Rendered images with source text
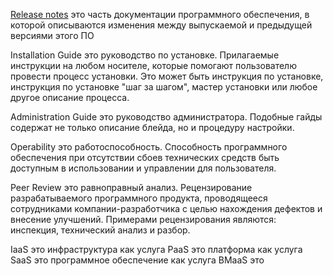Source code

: [Release notes](https://ru.wikipedia.org/wiki/Release_notes) это часть документации программного обеспечения,
в которой описываются изменения между выпускаемой и предыдущей версиями этого ПО

Installation Guide это руководство по установке. Прилагаемые инструкции на любом носителе, которые помогают пользователю 
провести процесс установки. Это может быть инструкция по установке,
инструкция по установке "шаг за шагом", мастер установки или любое другое описание процесса.

Administration Guide это руководство администратора. Подобные гайды содержат не только описание блейда, но и процедуру настройки.

Operability это работоспособность. Способность программного обеспечения при отсутствии сбоев технических средств быть доступным
в использовании и управлении для пользователя.

Peer Review это равноправный анализ. Рецензирование разрабатываемого программного продукта, проводящееся сотрудниками 
компании-разработчика с целью нахождения дефектов и внесение улучшений. 
Примерами рецензирования являются: инспекция, технический анализ и разбор.

IaaS это инфраструктура как услуга
PaaS это платформа как услуга
SaaS это программное обеспечение как услуга
BMaaS это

What needs to be done
Return an exact transcription of the entries above, excluding each image.

Task result
Source code

: [Release notes](https://ru.wikipedia.org/wiki/Release_notes) это часть документации программного обеспечения,
в которой описываются изменения между выпускаемой и предыдущей версиями этого ПО

Installation Guide это руководство по установке. Прилагаемые инструкции на любом носителе, которые помогают пользователю 
провести процесс установки. Это может быть инструкция по установке,
инструкция по установке "шаг за шагом", мастер установки или любое другое описание процесса.

Administration Guide это руководство администратора. Подобные гайды содержат не только описание блейда, но и процедуру настройки.

Operability это работоспособность. Способность программного обеспечения при отсутствии сбоев технических средств быть доступным
в использовании и управлении для пользователя.

Peer Review это равноправный анализ. Рецензирование разрабатываемого программного продукта, проводящееся сотрудниками 
компании-разработчика с целью нахождения дефектов и внесение улучшений. 
Примерами рецензирования являются: инспекция, технический анализ и разбор.

IaaS это инфраструктура как услуга
PaaS это платформа как услуга
SaaS это программное обеспечение как услуга
BMaaS это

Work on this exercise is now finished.